TASK DATA below:
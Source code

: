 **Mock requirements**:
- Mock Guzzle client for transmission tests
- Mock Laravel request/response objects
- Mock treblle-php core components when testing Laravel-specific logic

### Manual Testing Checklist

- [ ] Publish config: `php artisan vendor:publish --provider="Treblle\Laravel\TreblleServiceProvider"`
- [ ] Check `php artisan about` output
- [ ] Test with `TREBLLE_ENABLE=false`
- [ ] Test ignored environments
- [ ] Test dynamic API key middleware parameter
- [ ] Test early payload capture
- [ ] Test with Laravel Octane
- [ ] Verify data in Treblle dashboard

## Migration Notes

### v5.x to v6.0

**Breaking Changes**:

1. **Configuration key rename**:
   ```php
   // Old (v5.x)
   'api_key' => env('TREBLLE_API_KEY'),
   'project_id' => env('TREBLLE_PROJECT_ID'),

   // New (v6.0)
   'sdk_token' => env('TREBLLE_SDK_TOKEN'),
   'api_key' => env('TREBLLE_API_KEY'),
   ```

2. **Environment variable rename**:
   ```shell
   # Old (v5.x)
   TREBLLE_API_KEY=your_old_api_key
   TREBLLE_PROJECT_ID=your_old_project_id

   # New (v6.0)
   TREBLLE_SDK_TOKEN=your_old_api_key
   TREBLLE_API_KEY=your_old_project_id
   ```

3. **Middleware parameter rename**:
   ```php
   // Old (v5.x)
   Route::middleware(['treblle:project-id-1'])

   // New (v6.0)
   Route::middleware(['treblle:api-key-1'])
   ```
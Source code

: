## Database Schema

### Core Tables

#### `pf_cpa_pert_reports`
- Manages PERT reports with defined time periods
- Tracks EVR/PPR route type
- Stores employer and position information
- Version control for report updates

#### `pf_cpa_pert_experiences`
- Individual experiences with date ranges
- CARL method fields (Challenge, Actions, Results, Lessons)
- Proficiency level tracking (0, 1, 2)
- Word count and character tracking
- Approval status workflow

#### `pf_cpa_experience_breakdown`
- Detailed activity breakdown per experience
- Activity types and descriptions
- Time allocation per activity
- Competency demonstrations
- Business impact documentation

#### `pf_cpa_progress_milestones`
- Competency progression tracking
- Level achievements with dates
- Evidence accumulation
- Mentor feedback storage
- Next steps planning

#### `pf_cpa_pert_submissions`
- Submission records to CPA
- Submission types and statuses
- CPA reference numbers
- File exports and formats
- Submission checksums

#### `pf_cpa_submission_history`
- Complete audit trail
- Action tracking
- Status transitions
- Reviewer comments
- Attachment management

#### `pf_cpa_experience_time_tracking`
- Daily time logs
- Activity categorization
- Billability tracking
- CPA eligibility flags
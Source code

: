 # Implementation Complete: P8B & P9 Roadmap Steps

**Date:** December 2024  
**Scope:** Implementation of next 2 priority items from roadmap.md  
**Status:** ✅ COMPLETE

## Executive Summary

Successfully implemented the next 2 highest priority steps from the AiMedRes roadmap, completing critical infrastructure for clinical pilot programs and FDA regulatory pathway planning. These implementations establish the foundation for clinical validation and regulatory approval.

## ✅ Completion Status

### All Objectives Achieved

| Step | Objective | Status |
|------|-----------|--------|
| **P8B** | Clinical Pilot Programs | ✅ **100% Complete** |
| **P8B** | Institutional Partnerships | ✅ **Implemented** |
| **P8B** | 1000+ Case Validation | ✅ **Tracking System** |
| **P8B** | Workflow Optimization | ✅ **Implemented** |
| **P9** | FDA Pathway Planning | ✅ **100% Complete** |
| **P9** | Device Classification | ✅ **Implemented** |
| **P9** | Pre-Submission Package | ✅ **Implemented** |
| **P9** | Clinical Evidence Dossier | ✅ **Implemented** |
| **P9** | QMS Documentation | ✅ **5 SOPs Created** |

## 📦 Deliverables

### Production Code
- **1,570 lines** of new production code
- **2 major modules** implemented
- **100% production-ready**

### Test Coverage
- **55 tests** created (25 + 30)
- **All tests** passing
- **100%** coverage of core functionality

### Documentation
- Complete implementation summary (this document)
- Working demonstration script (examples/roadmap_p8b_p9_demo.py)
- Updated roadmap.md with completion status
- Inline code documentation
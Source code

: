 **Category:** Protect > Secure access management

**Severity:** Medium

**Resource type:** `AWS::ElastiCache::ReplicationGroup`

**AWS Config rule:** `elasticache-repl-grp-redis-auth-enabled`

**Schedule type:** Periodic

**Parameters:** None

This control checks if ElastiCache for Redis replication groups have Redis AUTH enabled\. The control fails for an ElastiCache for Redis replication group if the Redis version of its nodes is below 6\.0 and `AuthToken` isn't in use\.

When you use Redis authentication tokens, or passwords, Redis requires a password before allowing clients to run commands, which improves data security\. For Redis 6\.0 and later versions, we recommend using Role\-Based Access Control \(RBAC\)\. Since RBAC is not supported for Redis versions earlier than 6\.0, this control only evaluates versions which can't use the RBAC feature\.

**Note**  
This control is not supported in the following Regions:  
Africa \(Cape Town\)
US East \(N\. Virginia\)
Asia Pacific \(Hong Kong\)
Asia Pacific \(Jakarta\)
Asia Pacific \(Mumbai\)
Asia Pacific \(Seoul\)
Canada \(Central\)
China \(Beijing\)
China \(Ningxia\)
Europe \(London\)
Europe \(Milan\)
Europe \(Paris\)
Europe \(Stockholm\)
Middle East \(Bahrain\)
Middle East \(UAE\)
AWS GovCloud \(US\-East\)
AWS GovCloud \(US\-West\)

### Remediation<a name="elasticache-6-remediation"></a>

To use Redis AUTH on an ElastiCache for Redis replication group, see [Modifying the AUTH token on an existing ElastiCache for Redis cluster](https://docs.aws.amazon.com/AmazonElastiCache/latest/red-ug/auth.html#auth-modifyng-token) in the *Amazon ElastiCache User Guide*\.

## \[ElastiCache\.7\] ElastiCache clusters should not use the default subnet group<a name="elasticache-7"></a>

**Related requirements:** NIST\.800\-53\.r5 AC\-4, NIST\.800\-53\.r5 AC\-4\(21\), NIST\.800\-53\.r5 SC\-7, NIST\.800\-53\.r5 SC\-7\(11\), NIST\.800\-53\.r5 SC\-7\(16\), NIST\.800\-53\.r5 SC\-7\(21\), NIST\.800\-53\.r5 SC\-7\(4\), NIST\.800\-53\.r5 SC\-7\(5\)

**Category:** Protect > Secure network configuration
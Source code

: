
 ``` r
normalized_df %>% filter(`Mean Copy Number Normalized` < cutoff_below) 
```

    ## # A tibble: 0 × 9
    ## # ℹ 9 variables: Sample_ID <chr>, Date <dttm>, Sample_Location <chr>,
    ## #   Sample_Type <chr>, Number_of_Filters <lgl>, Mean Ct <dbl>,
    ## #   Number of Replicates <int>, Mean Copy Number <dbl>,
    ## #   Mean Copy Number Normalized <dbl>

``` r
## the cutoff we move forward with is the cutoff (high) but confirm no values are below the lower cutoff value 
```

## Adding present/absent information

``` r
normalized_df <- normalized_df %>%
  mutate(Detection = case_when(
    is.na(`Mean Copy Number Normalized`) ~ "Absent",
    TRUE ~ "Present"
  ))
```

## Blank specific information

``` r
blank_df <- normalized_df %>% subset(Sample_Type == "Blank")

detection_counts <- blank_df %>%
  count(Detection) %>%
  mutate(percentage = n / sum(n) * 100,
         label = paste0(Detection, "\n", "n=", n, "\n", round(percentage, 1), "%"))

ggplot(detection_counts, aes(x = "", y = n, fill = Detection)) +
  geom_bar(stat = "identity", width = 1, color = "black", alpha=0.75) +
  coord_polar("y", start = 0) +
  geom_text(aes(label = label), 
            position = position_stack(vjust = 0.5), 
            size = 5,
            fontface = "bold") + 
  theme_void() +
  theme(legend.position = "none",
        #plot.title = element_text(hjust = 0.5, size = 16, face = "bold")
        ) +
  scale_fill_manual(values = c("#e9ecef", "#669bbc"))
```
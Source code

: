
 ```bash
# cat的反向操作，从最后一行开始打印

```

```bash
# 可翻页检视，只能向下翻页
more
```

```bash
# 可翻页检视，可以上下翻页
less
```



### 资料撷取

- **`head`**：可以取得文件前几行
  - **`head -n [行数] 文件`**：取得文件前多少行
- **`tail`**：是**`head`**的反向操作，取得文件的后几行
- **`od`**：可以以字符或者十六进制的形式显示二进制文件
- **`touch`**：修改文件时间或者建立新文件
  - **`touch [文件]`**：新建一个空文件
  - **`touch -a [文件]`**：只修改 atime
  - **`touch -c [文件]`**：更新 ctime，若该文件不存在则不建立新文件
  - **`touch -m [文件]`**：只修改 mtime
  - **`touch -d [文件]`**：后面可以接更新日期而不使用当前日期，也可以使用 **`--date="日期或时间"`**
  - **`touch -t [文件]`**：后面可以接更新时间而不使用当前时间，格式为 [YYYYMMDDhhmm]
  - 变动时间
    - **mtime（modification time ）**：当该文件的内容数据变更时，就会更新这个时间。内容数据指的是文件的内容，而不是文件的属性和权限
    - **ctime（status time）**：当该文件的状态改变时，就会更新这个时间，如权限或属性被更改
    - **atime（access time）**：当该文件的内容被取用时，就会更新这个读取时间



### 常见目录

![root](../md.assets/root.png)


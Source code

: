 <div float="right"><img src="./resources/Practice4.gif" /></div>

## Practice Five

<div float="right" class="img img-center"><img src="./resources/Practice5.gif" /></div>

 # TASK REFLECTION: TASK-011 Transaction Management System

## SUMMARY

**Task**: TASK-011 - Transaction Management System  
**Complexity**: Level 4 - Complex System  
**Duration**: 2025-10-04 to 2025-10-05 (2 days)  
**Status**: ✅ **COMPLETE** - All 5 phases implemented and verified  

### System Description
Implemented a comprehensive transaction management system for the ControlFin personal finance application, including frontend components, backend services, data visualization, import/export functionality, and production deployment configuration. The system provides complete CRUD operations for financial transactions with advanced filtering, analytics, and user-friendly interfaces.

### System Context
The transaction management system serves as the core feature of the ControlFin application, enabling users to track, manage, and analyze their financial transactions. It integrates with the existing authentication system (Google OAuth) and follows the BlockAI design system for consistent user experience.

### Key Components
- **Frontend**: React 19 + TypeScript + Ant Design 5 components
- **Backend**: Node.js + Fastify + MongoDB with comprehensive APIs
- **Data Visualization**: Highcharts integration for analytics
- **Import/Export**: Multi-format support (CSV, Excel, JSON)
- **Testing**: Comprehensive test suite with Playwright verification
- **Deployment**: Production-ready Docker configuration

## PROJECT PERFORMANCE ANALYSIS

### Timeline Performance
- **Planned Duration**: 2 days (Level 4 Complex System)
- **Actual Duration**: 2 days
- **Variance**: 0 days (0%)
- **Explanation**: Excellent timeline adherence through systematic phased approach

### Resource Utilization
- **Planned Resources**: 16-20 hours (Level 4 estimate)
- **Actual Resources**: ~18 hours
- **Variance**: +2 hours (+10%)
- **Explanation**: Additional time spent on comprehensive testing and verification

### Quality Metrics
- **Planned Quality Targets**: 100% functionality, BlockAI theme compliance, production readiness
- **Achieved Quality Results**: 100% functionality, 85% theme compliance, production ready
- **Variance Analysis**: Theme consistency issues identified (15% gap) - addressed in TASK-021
End of TASK DATA.
:: TASK BRIEF ::
Using the data above, reproduce exactly the lines from the line that contains "- **100%** coverage of core functionality" through the line that contains "## \[ElastiCache\.7\] ElastiCache", including both.

:: RESPONSE BOX ::
- **100%** coverage of core functionality

### Documentation
- Complete implementation summary (this document)
- Working demonstration script (examples/roadmap_p8b_p9_demo.py)
- Updated roadmap.md with completion status
- Inline code documentation
Source code

: **Category:** Protect > Secure access management

**Severity:** Medium

**Resource type:** `AWS::ElastiCache::ReplicationGroup`

**AWS Config rule:** `elasticache-repl-grp-redis-auth-enabled`

**Schedule type:** Periodic

**Parameters:** None

This control checks if ElastiCache for Redis replication groups have Redis AUTH enabled\. The control fails for an ElastiCache for Redis replication group if the Redis version of its nodes is below 6\.0 and `AuthToken` isn't in use\.

When you use Redis authentication tokens, or passwords, Redis requires a password before allowing clients to run commands, which improves data security\. For Redis 6\.0 and later versions, we recommend using Role\-Based Access Control \(RBAC\)\. Since RBAC is not supported for Redis versions earlier than 6\.0, this control only evaluates versions which can't use the RBAC feature\.

**Note**  
This control is not supported in the following Regions:  
Africa \(Cape Town\)
US East \(N\. Virginia\)
Asia Pacific \(Hong Kong\)
Asia Pacific \(Jakarta\)
Asia Pacific \(Mumbai\)
Asia Pacific \(Seoul\)
Canada \(Central\)
China \(Beijing\)
China \(Ningxia\)
Europe \(London\)
Europe \(Milan\)
Europe \(Paris\)
Europe \(Stockholm\)
Middle East \(Bahrain\)
Middle East \(UAE\)
AWS GovCloud \(US\-East\)
AWS GovCloud \(US\-West\)

### Remediation<a name="elasticache-6-remediation"></a>

To use Redis AUTH on an ElastiCache for Redis replication group, see [Modifying the AUTH token on an existing ElastiCache for Redis cluster](https://docs.aws.amazon.com/AmazonElastiCache/latest/red-ug/auth.html#auth-modifyng-token) in the *Amazon ElastiCache User Guide*\.

## \[ElastiCache\.7\] ElastiCache clusters should not use the default subnet group<a name="elasticache-7"></a>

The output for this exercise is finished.